The platform is supported by a network of at least fifteen domains designed to mimic legitimate media outlets — including sites that mimic The Times of London, CNBC, and Indonesian news brands — which publish self-authored promotional content and then cross-cite each other as independent journalism. Lux Projects’ own website aggregates these articles as “media coverage.”

ASIC is now examining whether McIntyre’s ongoing property investment promotional activities — embedded within ANR content, Free Speech Summit sponsorships, and live events — breach the terms of his 2016 Federal Court ban from providing financial services.

The Audience Most at Risk

ASIC, the AFP, and AUSTRAC are all conducting active enquiries. Indonesian prosecution proceedings against McIntyre are expected by April 2026.

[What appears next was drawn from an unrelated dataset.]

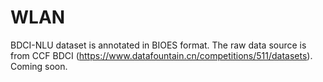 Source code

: # WLAN

BDCI-NLU dataset is annotated in BIOES format. The raw data source is from CCF BDCI (https://www.datafountain.cn/competitions/511/datasets). Coming soon.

The audience most at risk spans both continents. In Australia, freedom movement participants, COVID sceptics, and sovereign citizen community members are, by design, predisposed to distrust ASIC warnings — making them unlikely to check the public record before investing. In Bali and Lombok, expats and foreign tourists who encounter Lux Projects marketing may not have access to Australian court records or understand Indonesia’s property permit requirements.

Anyone who has received an investment pitch connected to Lux Projects, Nesara Bay City, Gesara Bay City, the Australian National Review, or GIM Trading is advised to verify any individual or company before committing funds at asic.gov.au or by calling ASIC on 1300 300 630.

Sources: ASIC Media Release 25-213MR (September 2025); ABC News, 17 September 2025; ASIC v McIntyre [2016] FCA 1276; Senate Hansard, 30 September 2015; TechBullion — Aftab Ahmad, 11 March 2026; Ditreskrimsus Polda Bali criminal report (2026); Bali Terkini, 12 January 2026; AFP fraud squad on background, March 2026.